The Manufacturing and Social Biography of a 1938 Rolls-Royce 25/30 hp Car
Just occasionally a book comes along in the saturated world of motoring books, that stands out as really unusual and fresh in its approach. This is one of those books.
As the subtitle indicates, this book is primarily the history of one particular Rolls-Royce, namely the writer’s own 25/30 hp, chassis no. GZR1. Given its price and the stature of its maker it should be no surprise that these cars were bought new by well-heeled and often important and certainly interesting persons. It is entirely common for most subsequent owners to go to extraordinary lengths to seek to acquire every morsel pertaining to the history of their car, or research it from scratch and then faithfully add to the paper trail for the benefit of a future owner, who, tellingly, in Rolls-Royce/Bentley parlance is considered a custodian rather than an owner. This very notion of being only a temporary caretaker instills an uncommonly keen awareness of the arc of history in those fortunate, or foolhardy, enough to have one of these remarkable cars in their lives.
There have been several books, even fictional ones, devoted to just one car, and several by owners about their own car. Perhaps Neville Minchin started it with The Silver Lady in 1961 about Silver Ghost chassis 2208. Robert A. Davies, in his 1981 The Story of the Black Beauty, covered his Phantom II #127RY. In 1985 John C. Douglas-Pennant wrote a fine booklet on his 25/30, chassis GTL22: The Story of a Car. Another notable volume was Graham Dukes’ 2007 book about Silver Ghost #114AU, Ghost Story, The Social History of a Remarkable Car and its Unusual Owners.

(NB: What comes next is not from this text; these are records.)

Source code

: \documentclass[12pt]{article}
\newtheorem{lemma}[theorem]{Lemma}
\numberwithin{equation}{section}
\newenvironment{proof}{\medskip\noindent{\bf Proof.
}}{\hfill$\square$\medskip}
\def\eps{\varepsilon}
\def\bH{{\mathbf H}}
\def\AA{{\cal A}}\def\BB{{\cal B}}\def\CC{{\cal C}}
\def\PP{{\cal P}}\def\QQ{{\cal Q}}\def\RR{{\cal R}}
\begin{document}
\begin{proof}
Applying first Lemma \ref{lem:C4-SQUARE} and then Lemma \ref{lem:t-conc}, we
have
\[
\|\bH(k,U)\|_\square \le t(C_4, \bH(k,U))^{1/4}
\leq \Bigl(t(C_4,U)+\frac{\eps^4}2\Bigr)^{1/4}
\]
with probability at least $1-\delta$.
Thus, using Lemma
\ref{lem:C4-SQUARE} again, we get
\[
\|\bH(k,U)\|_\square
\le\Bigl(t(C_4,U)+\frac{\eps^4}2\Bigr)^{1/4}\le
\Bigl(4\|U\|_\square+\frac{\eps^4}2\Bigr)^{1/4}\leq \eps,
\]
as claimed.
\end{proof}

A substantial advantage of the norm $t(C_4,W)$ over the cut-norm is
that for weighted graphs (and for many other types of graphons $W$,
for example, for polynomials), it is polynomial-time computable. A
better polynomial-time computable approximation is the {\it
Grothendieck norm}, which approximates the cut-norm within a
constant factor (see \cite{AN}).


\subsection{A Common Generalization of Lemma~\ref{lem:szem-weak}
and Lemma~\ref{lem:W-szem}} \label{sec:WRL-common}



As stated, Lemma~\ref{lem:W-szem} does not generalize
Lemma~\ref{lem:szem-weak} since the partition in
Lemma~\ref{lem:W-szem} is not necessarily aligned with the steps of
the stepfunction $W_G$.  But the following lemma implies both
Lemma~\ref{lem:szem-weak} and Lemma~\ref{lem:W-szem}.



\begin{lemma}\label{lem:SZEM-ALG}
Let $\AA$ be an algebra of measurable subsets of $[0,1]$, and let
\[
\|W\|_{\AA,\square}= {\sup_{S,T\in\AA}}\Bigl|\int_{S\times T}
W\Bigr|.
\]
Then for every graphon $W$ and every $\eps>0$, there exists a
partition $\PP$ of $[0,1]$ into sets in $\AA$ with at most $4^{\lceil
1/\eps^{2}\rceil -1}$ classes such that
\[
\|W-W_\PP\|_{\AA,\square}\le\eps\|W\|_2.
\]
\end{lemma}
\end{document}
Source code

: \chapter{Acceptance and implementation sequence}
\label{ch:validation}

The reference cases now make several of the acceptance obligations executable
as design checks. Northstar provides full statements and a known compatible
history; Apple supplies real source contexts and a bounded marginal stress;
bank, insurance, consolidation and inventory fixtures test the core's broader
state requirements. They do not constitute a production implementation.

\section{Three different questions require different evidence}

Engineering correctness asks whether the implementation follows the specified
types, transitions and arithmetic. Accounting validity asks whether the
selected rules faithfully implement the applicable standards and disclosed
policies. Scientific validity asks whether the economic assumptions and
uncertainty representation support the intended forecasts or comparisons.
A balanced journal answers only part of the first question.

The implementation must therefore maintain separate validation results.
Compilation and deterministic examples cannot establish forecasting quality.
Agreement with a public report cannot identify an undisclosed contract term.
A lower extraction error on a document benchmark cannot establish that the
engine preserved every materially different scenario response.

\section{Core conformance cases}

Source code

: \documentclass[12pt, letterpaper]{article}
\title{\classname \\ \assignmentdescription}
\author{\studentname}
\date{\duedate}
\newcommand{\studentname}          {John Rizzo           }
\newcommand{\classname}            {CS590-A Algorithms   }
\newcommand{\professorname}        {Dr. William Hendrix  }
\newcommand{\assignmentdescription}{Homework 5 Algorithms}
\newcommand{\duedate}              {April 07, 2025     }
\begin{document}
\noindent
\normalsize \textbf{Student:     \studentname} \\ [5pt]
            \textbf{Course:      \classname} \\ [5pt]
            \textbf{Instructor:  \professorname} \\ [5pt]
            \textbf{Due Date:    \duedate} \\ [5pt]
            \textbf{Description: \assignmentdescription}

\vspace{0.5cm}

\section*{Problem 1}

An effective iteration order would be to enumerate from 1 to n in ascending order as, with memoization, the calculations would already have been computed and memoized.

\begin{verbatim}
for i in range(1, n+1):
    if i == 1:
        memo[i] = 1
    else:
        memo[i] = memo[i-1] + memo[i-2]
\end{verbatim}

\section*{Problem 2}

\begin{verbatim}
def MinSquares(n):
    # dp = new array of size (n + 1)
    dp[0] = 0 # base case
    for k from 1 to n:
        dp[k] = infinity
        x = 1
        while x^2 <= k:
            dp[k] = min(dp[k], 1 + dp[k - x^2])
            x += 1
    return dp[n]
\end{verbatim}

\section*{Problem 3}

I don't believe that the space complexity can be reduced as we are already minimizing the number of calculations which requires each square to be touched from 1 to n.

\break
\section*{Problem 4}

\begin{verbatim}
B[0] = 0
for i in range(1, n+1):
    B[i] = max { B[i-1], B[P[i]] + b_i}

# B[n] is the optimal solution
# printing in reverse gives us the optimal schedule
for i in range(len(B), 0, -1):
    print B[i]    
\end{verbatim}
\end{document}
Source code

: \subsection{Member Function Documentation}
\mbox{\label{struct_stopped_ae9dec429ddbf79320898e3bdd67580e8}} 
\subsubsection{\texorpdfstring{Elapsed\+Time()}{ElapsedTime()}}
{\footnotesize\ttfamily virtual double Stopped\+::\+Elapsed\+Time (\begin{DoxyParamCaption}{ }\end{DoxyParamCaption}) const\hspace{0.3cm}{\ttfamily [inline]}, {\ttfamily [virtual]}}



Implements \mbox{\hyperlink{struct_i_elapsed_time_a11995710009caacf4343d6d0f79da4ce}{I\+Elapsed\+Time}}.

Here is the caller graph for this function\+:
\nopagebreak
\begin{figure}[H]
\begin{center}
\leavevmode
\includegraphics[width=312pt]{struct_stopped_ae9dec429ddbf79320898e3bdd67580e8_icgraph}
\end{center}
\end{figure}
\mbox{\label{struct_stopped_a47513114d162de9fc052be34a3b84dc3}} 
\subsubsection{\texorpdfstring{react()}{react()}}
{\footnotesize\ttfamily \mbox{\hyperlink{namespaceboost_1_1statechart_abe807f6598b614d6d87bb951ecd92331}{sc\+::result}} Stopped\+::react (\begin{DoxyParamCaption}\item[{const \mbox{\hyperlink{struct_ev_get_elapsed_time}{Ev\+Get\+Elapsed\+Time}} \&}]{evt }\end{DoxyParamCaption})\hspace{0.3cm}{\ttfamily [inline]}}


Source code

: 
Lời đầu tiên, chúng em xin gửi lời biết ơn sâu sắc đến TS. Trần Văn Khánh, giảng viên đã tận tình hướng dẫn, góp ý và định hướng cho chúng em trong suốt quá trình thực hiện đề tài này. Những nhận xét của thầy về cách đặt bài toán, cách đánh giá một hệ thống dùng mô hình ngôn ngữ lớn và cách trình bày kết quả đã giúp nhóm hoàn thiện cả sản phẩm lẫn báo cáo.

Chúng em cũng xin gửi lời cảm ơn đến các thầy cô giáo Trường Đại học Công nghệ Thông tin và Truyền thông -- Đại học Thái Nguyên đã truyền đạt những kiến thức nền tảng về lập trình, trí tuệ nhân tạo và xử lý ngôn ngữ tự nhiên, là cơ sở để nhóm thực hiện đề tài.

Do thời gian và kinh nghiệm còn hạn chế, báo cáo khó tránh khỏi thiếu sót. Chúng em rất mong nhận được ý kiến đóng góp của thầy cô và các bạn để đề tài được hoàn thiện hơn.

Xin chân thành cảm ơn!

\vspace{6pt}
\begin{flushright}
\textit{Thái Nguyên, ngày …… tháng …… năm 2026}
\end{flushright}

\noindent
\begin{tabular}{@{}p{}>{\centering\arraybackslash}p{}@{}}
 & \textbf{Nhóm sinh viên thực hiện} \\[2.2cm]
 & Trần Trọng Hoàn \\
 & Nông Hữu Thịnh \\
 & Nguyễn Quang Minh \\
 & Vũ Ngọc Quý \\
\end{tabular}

In 1996 Bryan W. Inder issued An Australian Rolls-Royce about his Ghost #12HG. Most recently Margaret Gillings in Australia has published Mona’s Tale, the story of Phantom II #147GN. Most Rolls-Royces have interesting histories, once you start to delve, and all these books and booklets have one thing in common, solid and enthusiastic research.
While many of the above are primarily of interest to the owner, or owners of similar models, or the arch Rolls-Royce enthusiast, Peter Brown’s book casts his net wide enough to offer insights to anyone with an interest in the British motor industry. Although not in the book, the following example illustrates a practical application: Lucas, the maker of electrical systems, is often the butt of jokes about the quality of their components, and the vast majority of owners of cars that use them (not only British ones) will happily, well, unhappily, sing that tune. But Rolls-Royce/Bentley used them too. For decades. And they don’t have these problems. Lesson? Lucas built to the price point the car maker was prepared to pay: pay more, get more. Flimsy electrics may burn your MG to the ground but probably not your Bentley.
Brown wanted to take a wider look at the car and its period, and to know what the background was to the myriad parts that made the whole. Not only the coachwork and the social history, but also the proprietary parts that increasingly were used by Rolls-Royce as they withdrew from insisting on making every single component, down to the cotter pins, in-house. So Brown delved further and the result is a series of histories of the outside companies and their products that Rolls-Royce turned to—Marles for steering, the steel suppliers, the castings makers, the electrical bits, locks, latches, and number plates. And much more. The author believes that “much of the text is entirely unkonw even to the most expert conoscenti” and that 75% of the illustrations have not previously appeared in print.
It is all cleverly woven together and even includes apposite quotes from the Bard, the regicide John Milton, and others. Eccentric? No! Entertaining? Yes! Illuminating? Definitely!
A lot is crammed into these 192 pages—thus the type size is small. But it is an elegant production (even the font names are given, as books of yore did) with a delightful range of period and modern illustrations. Privately published and in small numbers, the book is of necessity not cheap.